» **Data for review**

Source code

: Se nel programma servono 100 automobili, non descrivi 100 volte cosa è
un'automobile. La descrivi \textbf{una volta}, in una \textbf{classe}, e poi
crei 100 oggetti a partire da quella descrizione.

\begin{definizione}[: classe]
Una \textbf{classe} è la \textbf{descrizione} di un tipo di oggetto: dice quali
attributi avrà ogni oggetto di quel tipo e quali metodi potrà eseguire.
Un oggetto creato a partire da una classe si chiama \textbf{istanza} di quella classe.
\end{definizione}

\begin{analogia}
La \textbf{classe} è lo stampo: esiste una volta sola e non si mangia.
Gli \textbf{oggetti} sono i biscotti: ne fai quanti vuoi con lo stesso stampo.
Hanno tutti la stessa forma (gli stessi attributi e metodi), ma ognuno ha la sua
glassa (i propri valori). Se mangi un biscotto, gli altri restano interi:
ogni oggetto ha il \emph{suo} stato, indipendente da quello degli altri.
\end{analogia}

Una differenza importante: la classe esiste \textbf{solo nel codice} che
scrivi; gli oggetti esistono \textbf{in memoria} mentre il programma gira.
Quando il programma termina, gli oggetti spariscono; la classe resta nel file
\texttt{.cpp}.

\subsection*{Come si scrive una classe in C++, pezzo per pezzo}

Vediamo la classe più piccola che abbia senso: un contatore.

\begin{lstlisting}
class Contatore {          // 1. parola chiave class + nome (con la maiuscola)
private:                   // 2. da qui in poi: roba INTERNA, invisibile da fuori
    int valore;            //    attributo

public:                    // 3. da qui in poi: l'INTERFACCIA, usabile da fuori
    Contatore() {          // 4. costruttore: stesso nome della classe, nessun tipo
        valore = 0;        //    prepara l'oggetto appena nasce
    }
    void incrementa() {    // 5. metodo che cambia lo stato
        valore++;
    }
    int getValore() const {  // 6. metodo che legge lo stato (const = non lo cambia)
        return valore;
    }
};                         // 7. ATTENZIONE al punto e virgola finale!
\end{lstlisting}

...

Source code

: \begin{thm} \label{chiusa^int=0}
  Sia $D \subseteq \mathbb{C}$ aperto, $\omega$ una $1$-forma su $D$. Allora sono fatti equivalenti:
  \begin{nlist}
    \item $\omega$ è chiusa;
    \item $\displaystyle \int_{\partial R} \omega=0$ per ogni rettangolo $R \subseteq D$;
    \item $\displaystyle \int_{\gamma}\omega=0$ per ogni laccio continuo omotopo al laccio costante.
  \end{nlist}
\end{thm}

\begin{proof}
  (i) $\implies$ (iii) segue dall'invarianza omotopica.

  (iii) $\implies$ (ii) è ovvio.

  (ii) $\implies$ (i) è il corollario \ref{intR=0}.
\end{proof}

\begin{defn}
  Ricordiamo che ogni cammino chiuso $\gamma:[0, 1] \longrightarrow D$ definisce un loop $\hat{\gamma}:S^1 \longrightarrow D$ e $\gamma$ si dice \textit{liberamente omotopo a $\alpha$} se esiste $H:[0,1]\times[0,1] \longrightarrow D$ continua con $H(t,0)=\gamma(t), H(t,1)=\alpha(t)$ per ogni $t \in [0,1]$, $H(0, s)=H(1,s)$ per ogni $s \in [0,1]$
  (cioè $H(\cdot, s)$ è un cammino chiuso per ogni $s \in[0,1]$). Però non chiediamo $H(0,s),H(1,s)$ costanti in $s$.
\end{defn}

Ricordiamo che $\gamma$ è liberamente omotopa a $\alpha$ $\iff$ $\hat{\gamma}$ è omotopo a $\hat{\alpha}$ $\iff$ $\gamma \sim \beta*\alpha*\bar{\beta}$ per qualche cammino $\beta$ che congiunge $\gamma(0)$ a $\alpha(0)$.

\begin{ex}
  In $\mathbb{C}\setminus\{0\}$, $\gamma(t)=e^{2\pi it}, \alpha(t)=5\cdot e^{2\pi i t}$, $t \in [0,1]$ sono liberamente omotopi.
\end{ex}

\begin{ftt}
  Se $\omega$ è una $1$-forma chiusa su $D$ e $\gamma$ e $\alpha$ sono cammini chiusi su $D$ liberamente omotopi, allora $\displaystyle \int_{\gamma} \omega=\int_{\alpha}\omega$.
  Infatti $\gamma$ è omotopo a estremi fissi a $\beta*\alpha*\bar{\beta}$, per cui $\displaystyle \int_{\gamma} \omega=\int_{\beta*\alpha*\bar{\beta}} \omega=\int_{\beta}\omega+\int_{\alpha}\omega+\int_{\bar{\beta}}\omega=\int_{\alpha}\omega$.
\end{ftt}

» **The task**
Would you copy all lines in the records where the string "oggetti" appears?

» **Written answer**
crei 100 oggetti a partire da quella descrizione.
Gli \textbf{oggetti} sono i biscotti: ne fai quanti vuoi con lo stesso stampo.
scrivi; gli oggetti esistono \textbf{in memoria} mentre il programma gira.
Quando il programma termina, gli oggetti spariscono; la classe resta nel file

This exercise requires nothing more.